• **Work order**:
Please report each line in the material below that includes "these".
--- Data for analysis Enclosed Below ---
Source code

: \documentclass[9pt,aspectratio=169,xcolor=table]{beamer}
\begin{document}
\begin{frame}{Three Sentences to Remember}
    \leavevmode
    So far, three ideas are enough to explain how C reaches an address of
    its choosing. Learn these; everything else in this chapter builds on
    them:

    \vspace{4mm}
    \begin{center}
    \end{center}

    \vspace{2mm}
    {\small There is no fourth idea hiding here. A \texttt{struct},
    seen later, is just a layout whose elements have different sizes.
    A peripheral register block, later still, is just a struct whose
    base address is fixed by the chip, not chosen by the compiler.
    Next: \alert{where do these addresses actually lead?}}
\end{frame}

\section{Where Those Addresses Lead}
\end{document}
--- End of Enclosed Data for analysis ---
--- Data for analysis Enclosed Below ---
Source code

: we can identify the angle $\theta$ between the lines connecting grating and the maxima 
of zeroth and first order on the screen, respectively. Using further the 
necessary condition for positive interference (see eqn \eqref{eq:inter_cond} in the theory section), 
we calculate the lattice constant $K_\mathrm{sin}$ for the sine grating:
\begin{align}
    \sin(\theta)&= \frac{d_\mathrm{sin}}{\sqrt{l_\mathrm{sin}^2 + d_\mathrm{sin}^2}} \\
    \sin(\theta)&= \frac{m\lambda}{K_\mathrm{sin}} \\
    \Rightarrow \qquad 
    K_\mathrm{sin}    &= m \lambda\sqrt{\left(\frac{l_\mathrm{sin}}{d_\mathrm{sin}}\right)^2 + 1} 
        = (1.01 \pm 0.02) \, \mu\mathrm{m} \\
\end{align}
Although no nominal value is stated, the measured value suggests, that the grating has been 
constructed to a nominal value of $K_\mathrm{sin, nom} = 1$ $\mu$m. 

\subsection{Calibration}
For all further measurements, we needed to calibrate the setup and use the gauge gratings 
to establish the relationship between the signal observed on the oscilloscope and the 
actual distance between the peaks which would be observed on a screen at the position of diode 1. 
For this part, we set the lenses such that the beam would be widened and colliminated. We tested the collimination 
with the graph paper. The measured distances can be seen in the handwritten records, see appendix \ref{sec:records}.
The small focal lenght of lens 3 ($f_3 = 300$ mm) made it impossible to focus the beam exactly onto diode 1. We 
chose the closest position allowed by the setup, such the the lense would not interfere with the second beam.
--- End of Enclosed Data for analysis ---
• **Result of the task**:
    its choosing. Learn these; everything else in this chapter builds on
    Next: \alert{where do these addresses actually lead?}}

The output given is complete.